Le journalisme économique consiste aujourd’hui pour une part importante à fournir des informations aux agents économiques, décideurs, cadres d’entreprises, épargnants ou simples consommateurs. Dans les années 1990, notamment avec le succès du mensuel Capital, les questions pratiques (« Où placer votre argent ? », « Quelles entreprises payent le mieux ? », « Immobilier : faut-il acheter ? »), sont montées en puissance dans la presse économique, au détriment des questions générales de macroéconomie ou de politique économique.
La dépendance au monde économique
L’adoption d’un tel point de vue ne résulte pas d’un choix de la part des journalistes économiques. Elle semble plutôt commandée par la forte dépendance du journalisme au monde économique.
Le journalisme économique est, en un sens, plongé dans le monde économique. D’abord, il s’exerce presque toujours dans le cadre d’entreprises détenues, de surcroît, au moins en partie, par des groupes de type capitaliste. À la télévision, l’apparition de chaînes privées a réduit le rôle de l’État. Des groupes capitalistes ont acquis, par ailleurs, un poids certain dans le capital de journaux qui demeuraient, au début des années 1980, des « entreprises de journalistes » (Libération ou Le Monde).

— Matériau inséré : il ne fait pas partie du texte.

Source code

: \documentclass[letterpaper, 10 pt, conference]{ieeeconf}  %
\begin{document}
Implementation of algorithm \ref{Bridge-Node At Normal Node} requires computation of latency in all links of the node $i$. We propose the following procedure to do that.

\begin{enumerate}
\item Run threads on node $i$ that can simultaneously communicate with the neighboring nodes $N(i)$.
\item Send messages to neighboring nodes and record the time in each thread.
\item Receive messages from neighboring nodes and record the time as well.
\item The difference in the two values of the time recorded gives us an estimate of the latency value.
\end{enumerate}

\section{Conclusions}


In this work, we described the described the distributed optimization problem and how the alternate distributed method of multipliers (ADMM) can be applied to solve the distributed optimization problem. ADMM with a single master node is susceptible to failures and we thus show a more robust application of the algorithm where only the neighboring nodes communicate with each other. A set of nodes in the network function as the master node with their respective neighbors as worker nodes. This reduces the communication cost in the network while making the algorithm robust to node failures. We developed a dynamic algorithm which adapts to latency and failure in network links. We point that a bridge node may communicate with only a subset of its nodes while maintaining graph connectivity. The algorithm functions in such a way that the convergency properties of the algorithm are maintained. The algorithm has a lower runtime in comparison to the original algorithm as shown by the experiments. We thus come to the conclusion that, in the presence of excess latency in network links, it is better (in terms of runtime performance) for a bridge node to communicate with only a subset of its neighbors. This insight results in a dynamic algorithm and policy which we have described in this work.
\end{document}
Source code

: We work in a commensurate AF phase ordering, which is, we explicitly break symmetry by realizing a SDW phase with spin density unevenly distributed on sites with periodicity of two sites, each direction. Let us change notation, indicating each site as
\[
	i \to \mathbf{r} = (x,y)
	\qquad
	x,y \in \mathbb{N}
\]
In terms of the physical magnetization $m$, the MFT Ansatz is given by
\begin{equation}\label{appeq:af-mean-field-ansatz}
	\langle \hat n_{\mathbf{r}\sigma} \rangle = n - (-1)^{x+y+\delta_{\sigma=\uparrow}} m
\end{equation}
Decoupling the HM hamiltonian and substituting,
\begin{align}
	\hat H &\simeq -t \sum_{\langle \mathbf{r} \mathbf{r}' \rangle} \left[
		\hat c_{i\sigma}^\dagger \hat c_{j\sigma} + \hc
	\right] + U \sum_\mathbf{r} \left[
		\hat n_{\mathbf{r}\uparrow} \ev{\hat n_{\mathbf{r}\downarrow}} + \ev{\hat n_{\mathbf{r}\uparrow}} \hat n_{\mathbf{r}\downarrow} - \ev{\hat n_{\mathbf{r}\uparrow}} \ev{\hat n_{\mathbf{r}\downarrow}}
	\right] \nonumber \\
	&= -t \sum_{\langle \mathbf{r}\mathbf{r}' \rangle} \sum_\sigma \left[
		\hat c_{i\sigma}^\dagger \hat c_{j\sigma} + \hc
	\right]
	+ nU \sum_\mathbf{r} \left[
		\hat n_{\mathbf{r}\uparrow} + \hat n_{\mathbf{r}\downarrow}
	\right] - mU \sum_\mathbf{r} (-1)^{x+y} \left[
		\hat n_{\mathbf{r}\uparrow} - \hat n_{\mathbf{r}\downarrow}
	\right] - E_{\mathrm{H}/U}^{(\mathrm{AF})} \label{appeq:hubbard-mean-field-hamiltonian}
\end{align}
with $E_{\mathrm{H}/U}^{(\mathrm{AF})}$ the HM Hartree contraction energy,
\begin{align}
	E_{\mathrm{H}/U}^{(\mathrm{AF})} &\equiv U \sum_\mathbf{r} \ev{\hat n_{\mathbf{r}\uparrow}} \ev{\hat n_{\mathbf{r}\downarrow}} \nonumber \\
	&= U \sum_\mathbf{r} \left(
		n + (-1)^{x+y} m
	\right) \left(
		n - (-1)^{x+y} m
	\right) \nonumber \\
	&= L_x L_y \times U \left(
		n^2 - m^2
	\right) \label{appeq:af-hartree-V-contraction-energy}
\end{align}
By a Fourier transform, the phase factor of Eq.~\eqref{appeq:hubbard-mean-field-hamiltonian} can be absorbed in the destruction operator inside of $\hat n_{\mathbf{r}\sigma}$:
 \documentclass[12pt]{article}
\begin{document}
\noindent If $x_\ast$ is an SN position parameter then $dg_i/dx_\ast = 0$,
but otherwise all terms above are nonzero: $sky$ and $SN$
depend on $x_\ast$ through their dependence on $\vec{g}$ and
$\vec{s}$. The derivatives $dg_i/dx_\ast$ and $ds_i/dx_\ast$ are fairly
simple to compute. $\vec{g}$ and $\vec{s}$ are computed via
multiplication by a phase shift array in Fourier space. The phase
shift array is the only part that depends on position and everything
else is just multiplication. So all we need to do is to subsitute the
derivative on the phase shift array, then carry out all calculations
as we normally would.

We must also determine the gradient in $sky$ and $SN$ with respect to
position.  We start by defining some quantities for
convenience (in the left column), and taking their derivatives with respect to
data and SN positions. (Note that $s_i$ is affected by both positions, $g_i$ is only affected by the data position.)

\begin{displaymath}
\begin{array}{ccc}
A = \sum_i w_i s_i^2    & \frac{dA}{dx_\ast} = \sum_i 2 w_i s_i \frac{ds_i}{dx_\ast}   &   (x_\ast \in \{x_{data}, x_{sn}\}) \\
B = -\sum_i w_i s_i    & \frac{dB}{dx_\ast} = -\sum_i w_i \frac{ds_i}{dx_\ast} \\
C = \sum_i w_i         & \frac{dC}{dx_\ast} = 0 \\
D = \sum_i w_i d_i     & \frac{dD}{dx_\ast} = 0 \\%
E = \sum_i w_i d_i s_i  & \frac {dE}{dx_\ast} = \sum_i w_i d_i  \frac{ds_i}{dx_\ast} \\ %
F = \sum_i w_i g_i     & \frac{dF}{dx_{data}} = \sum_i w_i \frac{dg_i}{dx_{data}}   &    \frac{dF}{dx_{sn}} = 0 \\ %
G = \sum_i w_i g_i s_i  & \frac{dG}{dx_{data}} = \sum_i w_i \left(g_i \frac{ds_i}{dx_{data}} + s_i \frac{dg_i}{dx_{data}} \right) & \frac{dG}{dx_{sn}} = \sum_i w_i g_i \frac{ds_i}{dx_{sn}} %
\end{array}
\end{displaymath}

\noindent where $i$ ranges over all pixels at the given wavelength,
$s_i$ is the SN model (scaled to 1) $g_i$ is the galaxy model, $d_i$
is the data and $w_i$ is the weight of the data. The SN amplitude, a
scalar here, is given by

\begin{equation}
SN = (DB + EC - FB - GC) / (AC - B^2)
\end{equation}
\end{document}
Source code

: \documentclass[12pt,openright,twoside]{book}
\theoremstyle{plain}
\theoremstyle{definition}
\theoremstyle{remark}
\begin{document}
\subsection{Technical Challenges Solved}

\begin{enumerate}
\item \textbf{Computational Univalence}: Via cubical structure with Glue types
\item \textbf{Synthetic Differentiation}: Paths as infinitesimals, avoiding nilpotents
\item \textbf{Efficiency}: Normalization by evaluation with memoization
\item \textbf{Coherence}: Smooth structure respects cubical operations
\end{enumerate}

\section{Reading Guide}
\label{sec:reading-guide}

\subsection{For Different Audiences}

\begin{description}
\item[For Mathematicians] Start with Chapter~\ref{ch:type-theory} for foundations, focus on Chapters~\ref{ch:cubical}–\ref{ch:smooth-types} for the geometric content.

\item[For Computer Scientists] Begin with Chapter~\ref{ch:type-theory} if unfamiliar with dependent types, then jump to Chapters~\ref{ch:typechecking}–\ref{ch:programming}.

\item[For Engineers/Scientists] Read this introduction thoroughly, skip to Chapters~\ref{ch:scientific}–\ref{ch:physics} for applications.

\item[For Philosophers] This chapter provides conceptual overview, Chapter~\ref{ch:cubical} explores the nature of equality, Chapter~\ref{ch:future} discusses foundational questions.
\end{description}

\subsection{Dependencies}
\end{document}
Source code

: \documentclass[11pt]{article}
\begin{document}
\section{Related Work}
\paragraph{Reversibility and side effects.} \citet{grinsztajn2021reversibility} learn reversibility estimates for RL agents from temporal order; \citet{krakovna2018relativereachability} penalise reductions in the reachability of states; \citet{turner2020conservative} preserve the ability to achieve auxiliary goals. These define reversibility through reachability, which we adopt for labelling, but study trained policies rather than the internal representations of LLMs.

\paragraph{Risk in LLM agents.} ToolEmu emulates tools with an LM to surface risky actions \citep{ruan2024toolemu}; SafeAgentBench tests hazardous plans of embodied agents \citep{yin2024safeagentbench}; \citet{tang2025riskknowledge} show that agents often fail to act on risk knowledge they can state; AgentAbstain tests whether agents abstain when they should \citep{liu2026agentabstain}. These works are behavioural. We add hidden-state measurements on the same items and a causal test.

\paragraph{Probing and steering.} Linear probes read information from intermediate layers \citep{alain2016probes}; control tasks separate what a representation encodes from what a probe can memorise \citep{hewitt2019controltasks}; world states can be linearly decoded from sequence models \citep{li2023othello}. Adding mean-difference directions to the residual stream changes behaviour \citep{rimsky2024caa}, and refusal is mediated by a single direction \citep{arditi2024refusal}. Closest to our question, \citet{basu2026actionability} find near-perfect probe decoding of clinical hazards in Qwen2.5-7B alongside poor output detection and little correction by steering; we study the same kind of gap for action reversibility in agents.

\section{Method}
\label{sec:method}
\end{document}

Plus largement, un mouvement de restructuration dans la presse écrite, a limité le poids des groupes dont la presse est le seul métier. Des groupes comme Bouygues, Dassault, LVMH, détiennent aujourd’hui des positions importantes dans le secteur de la presse, de par leurs participations au capital de médias occupant des places majeures dans le champ journalistique. La presse n’est pas l’activité principale de ces groupes, de ce fait moins sensibles que ceux dont la presse est le seul métier, à la spécificité de ce bien économique qu’est « l’information ». Par ailleurs, leurs intérêts, investis dans des secteurs différents, n’ont que plus de chances d’entrer en conflit avec l’information traitée dans les rubriques économiques. En plus d’être souvent détenus par des groupes capitalistes, les médias importants tirent de groupes de même type des ressources publicitaires vitales pour leur économie. Enfin, les sources des journalistes économiques sont, de façon très privilégiée, des dirigeants de grandes entreprises (ou leurs services de communication). Ce système de dépendance n’exclut pas seulement du traitement journalistique, des sujets touchant directement aux intérêts particuliers des actionnaires, des annonceurs ou des sources les plus vitales, mais aussi des questions et des problématiques. Il transparaît aussi dans un penchant à alimenter une vision enchantée du « monde de l’entreprise », comme dans l’hostilité fréquente à l’égard de la fonction publique, et des effets de la dépendance structurale qui s’impose aux journalistes économiques. Ces derniers sont pris dans l’économie dont ils parlent, ils ne sauraient traiter cette information avec la neutralité d’observateurs qui lui seraient extérieurs.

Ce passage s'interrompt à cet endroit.